Problem → With both ends included, repeat exactly the lines of the entries below from the one containing "The fringe fitting" down to the one containing "The plotting functions", and no others.

Input material →

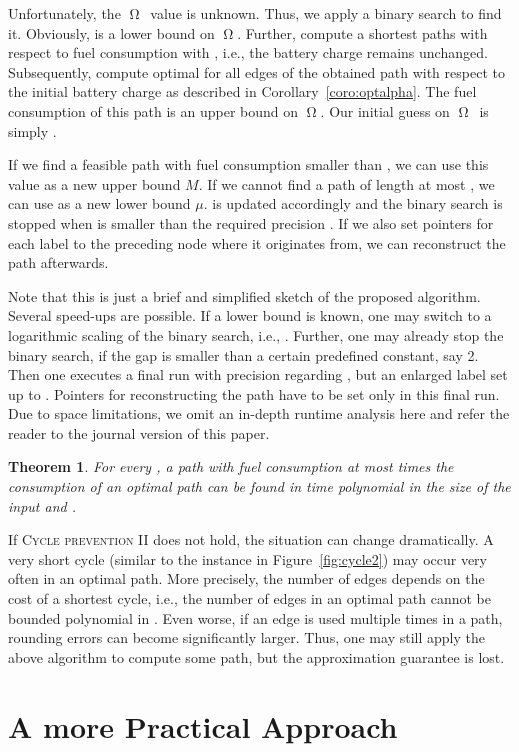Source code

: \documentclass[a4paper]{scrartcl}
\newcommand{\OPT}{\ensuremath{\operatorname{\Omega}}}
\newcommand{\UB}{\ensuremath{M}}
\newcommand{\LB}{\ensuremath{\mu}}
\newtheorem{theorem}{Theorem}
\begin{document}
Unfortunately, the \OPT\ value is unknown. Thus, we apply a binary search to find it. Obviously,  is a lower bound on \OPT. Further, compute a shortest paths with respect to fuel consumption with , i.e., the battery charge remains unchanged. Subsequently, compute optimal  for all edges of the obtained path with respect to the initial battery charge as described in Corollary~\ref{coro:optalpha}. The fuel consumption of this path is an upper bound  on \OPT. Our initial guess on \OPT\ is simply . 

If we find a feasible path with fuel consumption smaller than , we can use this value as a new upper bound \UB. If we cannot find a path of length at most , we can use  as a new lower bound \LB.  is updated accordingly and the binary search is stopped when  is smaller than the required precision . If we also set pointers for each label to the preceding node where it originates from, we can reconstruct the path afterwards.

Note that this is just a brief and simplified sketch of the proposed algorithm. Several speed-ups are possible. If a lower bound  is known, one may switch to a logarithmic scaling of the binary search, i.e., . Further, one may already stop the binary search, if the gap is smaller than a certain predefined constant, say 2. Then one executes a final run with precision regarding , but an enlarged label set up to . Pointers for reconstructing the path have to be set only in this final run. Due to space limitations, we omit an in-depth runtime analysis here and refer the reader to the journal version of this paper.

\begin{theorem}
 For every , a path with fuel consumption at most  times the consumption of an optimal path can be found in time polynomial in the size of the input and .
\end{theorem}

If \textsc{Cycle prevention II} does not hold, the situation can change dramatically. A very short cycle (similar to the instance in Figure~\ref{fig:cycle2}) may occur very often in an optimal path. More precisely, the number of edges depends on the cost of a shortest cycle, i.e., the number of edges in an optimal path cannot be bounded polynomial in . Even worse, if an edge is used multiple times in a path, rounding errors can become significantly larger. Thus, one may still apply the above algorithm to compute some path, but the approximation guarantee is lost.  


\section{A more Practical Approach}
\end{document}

--

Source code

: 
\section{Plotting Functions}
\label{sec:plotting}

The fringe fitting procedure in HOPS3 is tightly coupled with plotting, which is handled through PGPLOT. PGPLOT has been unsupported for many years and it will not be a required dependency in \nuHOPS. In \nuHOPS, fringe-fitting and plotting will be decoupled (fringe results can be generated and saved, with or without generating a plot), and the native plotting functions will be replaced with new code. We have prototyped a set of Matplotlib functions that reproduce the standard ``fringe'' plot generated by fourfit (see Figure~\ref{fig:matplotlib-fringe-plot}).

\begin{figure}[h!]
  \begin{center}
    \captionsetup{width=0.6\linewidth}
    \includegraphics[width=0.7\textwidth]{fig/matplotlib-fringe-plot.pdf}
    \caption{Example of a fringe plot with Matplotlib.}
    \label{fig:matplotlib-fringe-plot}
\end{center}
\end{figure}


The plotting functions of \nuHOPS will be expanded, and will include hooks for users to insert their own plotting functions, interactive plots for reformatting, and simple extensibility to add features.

Answer area →
The fringe fitting procedure in HOPS3 is tightly coupled with plotting, which is handled through PGPLOT. PGPLOT has been unsupported for many years and it will not be a required dependency in \nuHOPS. In \nuHOPS, fringe-fitting and plotting will be decoupled (fringe results can be generated and saved, with or without generating a plot), and the native plotting functions will be replaced with new code. We have prototyped a set of Matplotlib functions that reproduce the standard ``fringe'' plot generated by fourfit (see Figure~\ref{fig:matplotlib-fringe-plot}).

\begin{figure}[h!]
  \begin{center}
    \captionsetup{width=0.6\linewidth}
    \includegraphics[width=0.7\textwidth]{fig/matplotlib-fringe-plot.pdf}
    \caption{Example of a fringe plot with Matplotlib.}
    \label{fig:matplotlib-fringe-plot}
\end{center}
\end{figure}


The plotting functions of \nuHOPS will be expanded, and will include hooks for users to insert their own plotting functions, interactive plots for reformatting, and simple extensibility to add features.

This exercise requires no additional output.